◆ WHAT IS NEEDED
Return each line of the records holding the string "scheduling".

··· SOURCE MATERIAL

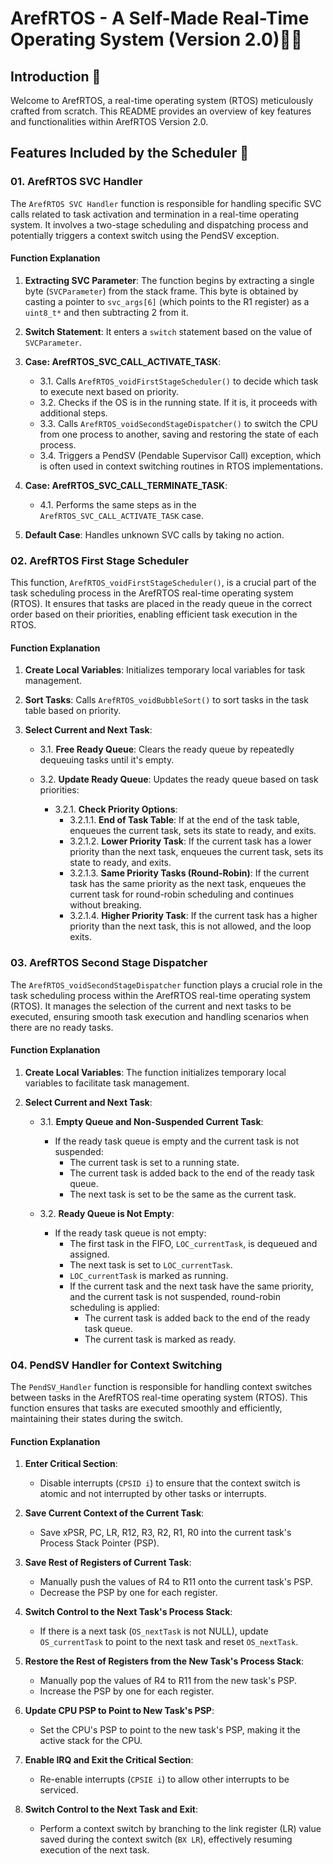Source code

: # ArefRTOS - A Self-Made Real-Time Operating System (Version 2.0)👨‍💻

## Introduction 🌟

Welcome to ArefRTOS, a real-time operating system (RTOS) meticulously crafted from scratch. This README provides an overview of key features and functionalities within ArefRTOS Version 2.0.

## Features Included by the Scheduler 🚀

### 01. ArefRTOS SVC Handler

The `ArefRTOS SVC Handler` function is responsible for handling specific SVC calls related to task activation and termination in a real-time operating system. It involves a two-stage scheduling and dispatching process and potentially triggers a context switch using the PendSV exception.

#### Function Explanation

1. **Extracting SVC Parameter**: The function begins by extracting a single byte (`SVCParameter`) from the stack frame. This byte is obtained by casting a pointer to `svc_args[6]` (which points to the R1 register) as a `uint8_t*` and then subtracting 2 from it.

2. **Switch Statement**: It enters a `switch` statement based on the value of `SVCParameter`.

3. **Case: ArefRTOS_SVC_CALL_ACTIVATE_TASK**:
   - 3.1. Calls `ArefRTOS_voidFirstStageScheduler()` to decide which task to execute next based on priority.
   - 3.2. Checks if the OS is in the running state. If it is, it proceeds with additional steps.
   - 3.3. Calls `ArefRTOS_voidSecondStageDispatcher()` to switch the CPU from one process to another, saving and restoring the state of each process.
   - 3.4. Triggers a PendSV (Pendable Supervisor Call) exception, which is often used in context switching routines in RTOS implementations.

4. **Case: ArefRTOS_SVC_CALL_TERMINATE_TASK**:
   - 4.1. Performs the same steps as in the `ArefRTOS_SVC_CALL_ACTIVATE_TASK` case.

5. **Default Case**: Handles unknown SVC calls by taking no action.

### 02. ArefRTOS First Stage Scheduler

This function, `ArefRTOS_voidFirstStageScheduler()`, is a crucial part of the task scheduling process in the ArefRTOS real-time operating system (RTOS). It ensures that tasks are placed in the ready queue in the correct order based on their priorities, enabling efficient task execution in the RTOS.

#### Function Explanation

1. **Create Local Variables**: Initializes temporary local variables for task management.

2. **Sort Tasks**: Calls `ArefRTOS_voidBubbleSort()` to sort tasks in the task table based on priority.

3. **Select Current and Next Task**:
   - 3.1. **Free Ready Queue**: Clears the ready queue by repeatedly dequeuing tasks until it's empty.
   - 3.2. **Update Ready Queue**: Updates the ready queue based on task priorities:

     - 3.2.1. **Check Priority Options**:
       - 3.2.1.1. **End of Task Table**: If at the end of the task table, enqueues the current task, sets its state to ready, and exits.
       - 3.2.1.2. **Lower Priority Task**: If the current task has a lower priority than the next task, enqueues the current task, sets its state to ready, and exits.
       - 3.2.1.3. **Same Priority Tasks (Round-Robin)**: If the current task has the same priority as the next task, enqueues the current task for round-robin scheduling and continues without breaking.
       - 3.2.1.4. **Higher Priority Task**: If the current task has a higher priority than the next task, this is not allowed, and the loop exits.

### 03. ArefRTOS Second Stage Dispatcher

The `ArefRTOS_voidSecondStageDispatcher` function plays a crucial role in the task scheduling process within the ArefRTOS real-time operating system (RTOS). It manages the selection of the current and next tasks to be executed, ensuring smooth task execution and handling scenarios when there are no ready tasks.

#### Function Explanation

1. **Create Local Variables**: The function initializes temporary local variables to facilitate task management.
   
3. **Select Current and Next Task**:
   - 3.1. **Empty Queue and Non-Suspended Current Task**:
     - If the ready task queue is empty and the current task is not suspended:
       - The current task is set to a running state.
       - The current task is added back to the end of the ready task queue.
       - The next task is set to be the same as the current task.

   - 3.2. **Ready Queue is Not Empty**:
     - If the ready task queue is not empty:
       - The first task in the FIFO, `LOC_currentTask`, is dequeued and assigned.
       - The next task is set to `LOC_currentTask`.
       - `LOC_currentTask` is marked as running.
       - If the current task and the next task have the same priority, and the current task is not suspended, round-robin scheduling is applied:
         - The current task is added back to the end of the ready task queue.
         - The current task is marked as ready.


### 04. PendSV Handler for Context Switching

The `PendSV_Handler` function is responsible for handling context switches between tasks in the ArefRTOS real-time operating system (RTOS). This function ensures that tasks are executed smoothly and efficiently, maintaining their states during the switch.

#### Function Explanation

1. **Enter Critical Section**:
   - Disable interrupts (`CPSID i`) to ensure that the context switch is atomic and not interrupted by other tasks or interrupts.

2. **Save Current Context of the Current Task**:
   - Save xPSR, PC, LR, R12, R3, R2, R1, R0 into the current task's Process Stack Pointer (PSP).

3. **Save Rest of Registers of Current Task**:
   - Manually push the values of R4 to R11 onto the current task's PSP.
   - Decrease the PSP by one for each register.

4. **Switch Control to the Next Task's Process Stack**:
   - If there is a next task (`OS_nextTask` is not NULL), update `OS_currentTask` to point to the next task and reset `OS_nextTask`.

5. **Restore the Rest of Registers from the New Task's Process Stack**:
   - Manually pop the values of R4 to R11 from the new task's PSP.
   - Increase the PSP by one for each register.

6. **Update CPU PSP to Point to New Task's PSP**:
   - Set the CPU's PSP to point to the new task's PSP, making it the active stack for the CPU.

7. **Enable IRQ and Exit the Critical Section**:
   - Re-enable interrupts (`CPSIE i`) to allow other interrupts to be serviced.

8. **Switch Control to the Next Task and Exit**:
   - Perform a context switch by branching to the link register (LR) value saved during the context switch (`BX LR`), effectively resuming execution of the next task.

······

◆ RESULT FOR THIS EXERCISE
The `ArefRTOS SVC Handler` function is responsible for handling specific SVC calls related to task activation and termination in a real-time operating system. It involves a two-stage scheduling and dispatching process and potentially triggers a context switch using the PendSV exception.
This function, `ArefRTOS_voidFirstStageScheduler()`, is a crucial part of the task scheduling process in the ArefRTOS real-time operating system (RTOS). It ensures that tasks are placed in the ready queue in the correct order based on their priorities, enabling efficient task execution in the RTOS.
       - 3.2.1.3. **Same Priority Tasks (Round-Robin)**: If the current task has the same priority as the next task, enqueues the current task for round-robin scheduling and continues without breaking.
The `ArefRTOS_voidSecondStageDispatcher` function plays a crucial role in the task scheduling process within the ArefRTOS real-time operating system (RTOS). It manages the selection of the current and next tasks to be executed, ensuring smooth task execution and handling scenarios when there are no ready tasks.
       - If the current task and the next task have the same priority, and the current task is not suspended, round-robin scheduling is applied:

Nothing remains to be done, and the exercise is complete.